И посмотрел Брусенков вокруг, увидел Петровича, остановил на нем взгляд:
– Товарищ Петрович, в твоем полку таких рот нету, знаю. Но, как армейский товарищ, ты все одно можешь подсказать - куда мне записываться?
– На этот вопрос лучше ответил бы главком Мещеряков!
– сказал Петрович.
– Лучше он.
– Ну, - пожал плечами Брусенков и плотнее натянул на голову картуз, от его-то как раз особой дисциплины ждать не приходится. Встречался я с ним нынче, и всерьез. После - записка еще с нарочным была мною передана, точно пересказаны все слова о собрании и наказ Довгаля - явиться. Не явился! Брусенков посмотрел вокруг внимательно и строго.
– Нету?
– Перед лицом предстоящего сражения за Соленую Падь есть предложение: коммунистам, а также истинно сочувствующим, кто еще не в армии, но способен быть в строю, распределиться поротно! На роту по одному, - провозглашал тем временем Довгаль.
– В ротах не объявлять по поводу принадлежности, а идти в бой, вести себя до конца сознательно, объясняя другим политический момент. Чтобы товарищи солдаты сказали первыми: "Этот человек дерется с врагом и любое испытание переносит, как коммунист, хвастовства в нем нету ни капли!" И вот уже в ту минуту имеется право с внутренней гордостью объявить: "А я и есть коммунист!" Либо выйти вперед, сказать: "Товарищи! Когда вы обо мне отзываетесь - подтвердите, что я достоин быть коммунистом!" Строй подтвердит, а тогда приходи к нам, мы запишем тебя в свои ряды, - слово над тобою произнесено народом, а это нам закон!
Петрович спросил:
– Это все, товарищ Довгаль?
Негромко спросил. Другие и не заметили.
Довгаль поднял к нему лицо - радостное, возбужденное:
– А? Что? Что еще?
– Мы с товарищем Андраши можем возвращаться к себе в полк?
– Почему бы нет?
– Слушай, Лука, не упрекнешь ли ты себя за нынешнее торжественное собрание? Ну, собрались, ну, записались в роты. Дальше что?

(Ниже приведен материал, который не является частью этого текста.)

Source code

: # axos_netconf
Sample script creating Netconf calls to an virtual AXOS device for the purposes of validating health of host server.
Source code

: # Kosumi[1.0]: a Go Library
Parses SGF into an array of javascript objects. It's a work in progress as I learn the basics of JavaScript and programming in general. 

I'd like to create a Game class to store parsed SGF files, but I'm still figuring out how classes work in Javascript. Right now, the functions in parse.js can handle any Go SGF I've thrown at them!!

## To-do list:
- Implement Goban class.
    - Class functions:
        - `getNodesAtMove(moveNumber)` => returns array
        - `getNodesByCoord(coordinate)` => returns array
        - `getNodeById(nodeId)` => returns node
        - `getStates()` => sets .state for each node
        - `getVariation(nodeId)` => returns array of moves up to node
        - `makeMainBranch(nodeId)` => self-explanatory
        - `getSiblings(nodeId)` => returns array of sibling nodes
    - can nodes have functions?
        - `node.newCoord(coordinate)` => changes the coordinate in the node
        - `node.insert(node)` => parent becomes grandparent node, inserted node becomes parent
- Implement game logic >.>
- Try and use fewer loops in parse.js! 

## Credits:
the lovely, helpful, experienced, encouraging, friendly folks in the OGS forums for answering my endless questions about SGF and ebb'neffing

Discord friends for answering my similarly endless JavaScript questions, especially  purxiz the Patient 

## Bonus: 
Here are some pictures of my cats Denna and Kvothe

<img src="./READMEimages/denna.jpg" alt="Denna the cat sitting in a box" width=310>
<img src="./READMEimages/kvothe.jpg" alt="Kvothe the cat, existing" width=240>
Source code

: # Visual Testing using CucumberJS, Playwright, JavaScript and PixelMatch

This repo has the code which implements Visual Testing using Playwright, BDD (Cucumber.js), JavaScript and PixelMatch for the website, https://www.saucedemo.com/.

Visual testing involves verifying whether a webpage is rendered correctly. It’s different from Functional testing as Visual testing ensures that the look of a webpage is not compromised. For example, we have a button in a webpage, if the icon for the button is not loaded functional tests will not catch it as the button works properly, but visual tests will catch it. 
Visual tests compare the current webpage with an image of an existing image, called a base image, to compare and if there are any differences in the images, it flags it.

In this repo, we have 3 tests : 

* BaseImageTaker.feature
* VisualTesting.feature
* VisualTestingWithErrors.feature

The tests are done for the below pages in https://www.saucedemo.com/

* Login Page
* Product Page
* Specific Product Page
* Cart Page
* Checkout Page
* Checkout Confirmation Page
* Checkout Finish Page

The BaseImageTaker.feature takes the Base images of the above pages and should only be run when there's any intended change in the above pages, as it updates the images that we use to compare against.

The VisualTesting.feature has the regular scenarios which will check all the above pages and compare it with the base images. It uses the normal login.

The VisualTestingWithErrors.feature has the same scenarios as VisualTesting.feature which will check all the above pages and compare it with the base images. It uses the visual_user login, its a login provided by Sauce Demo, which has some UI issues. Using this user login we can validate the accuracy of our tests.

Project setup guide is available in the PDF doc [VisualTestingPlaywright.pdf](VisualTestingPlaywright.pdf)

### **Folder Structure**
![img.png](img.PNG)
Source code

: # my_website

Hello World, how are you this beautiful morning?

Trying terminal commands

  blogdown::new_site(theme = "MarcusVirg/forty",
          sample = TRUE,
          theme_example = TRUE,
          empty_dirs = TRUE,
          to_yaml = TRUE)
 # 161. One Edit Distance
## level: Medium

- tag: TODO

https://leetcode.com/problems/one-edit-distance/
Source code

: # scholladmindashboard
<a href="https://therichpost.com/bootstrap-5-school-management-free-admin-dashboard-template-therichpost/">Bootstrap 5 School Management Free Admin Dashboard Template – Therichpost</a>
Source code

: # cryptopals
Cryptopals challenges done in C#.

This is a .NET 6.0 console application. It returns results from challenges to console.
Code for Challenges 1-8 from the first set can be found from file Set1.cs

Довгаль оставил кому-то бумажку, в которой вел запись, встал, отошел с Петровичем в сторону. Обнял его.
– Надо же нам было, товарищ Петрович, всем вместе собраться! Понять, что мы уже не разойдемся более никогда. Когда поняли - дальше будет все! Будет - единение. Ты гляди на людей, товарищ Петрович, гляди на их, а тогда сам поймешь без посторонних объяснений.
– И Довгаль протянул руку, указывая на одного, на другого, на третьего.
Были тут совсем еще парни, и мужики в серебре, кто - просто в посконных рубахах, перехваченных бечевками, кто - в потрепанных гимнастерках, кто - в длинных, почти до щиколоток, шабурах. Кто - в сапогах, а некоторые - уже в пимах...
Толпились по траве между лесной опушкой и высоким амбаром, но толпы не было...
Разговаривали в голос, никто почти не молчал, но и гомона и шума тоже не было, короткий смех появлялся там и здесь - слышались восклицания, только ни перекричать, ни заглушить друг друга никто не хотел, голос исходил ото всех как будто один, с одной и той же сдержанностью, с одним общим дыханием.
Курили... Дымки тянулись легкие, едва видимые.
Довгаль вздохнул.
– Ну? Ну, товарищ Петрович, что тебе еще надобно? Может, на этой поляне в данную минуту находятся самые решительные и даже самые счастливые люди на всей земле? Других таких нету?
И он еще махнул рукой, еще приближая к себе сосновый бор со сплошным коричневым древостоем, пашню с поседевшими гребешками пластов; следующую за этой пашней узкую луговину с редкими, охваченными в красное кустами боярышника и с частыми, даже издалека видимыми метелками высоких трав.
– Вот так!
– сказал Довгаль.
Подошел Брусенков. Он тоже был тих, задумчив, без картуза... Картуз нес в руках. На лице спокойствие; будто вспоминая что-то, давно прошедшее, он сказал:
– Забыл, а ведь и верно, надо бы объявить для всеобщего сведения: главный штаб нынче постановил при главкоме Мещерякове назначить комиссара. Комиссаром назначить товарища Довгаля. По его же личной просьбе и желанию. Тем более непонятно, что он нынче по записке не явился сюда, наш товарищ Мещеряков... Непонятно и вовсе странно. Ну, это, я считаю, все ж таки не слишком уже большая вина с его стороны.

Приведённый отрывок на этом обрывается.